Try it: Go through the records and count the lines where the string "редица" occurs. Reply with the number only.

[Information provided Boundary: Start]

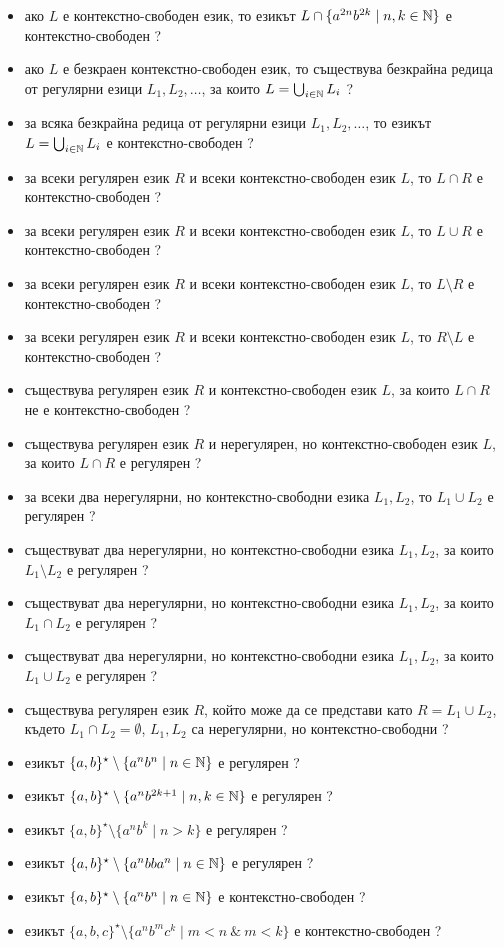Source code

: \begin{itemize}
\item
  ако $L$ е контекстно-свободен език, то езикът $L \cap \{a^{2n}b^{2k}\mid n,k\in\mathbb{N}\}$ е контекстно-свободен ?
\item
  ако $L$ е безкраен контекстно-свободен език, то съществува безкрайна редица от регулярни езици $L_1,L_2,\dots$,
  за които $L = \bigcup_{i\in\mathbb{N}}L_i$ ?
\item
  за всяка безкрайна редица от регулярни езици $L_1,L_2,\dots$, то 
  езикът $L = \bigcup_{i\in\mathbb{N}}L_i$ е контекстно-свободен ?
\item
  за всеки регулярен език $R$ и всеки контекстно-свободен език $L$, то $L \cap R$ е контекстно-свободен ?
\item
  за всеки регулярен език $R$ и всеки контекстно-свободен език $L$, то $L \cup R$ е контекстно-свободен ?
\item
  за всеки регулярен език $R$ и всеки контекстно-свободен език $L$, то $L \setminus R$ е контекстно-свободен ?
\item
  за всеки регулярен език $R$ и всеки контекстно-свободен език $L$, то $R \setminus L$ е контекстно-свободен ?
\item
  съществува регулярен език $R$ и контекстно-свободен език $L$, за които $L \cap R$ не е контекстно-свободен ?
\item
  съществува регулярен език $R$ и нерегулярен, но контекстно-свободен език $L$, за които $L \cap R$ е регулярен ?
\item
  за всеки два нерегулярни, но контекстно-свободни езика $L_1,L_2$, то $L_1\cup L_2$ е регулярен ?
\item
  съществуват два нерегулярни, но контекстно-свободни езика $L_1,L_2$, за които $L_1\setminus L_2$ е регулярен ?
\item
  съществуват два нерегулярни, но контекстно-свободни езика $L_1,L_2$, за които $L_1\cap L_2$ е регулярен ?
\item
  съществуват два нерегулярни, но контекстно-свободни езика $L_1,L_2$, за които $L_1\cup L_2$ е регулярен ?
\item
  съществува регулярен език $R$, който може да се представи като $R = L_1 \cup L_2$, където
  $L_1 \cap L_2 = \emptyset$, $L_1,L_2$ са нерегулярни, но контекстно-свободни ?
\item
  езикът $\{a,b\}^\star \setminus \{a^nb^n \mid n\in\mathbb{N}\}$ е регулярен ?
\item
  езикът $\{a,b\}^\star \setminus \{a^nb^{2k+1} \mid n,k\in\mathbb{N}\}$ е регулярен ?
\item
  езикът $\{a,b\}^\star \setminus \{a^nb^{k} \mid n > k\}$ е регулярен ?
\item
  езикът $\{a,b\}^\star \setminus \{a^nbba^{n} \mid n \in \mathbb{N}\}$ е регулярен ?
\item
  езикът $\{a,b\}^\star \setminus \{a^nb^n \mid n\in\mathbb{N}\}$ е контекстно-свободен ?
\item
  езикът $\{a,b,c\}^\star \setminus \{a^nb^mc^k \mid m < n\ \&\ m < k\}$ е контекстно-свободен ?
\end{itemize}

[Information provided Boundary: End]

Problem solution: 2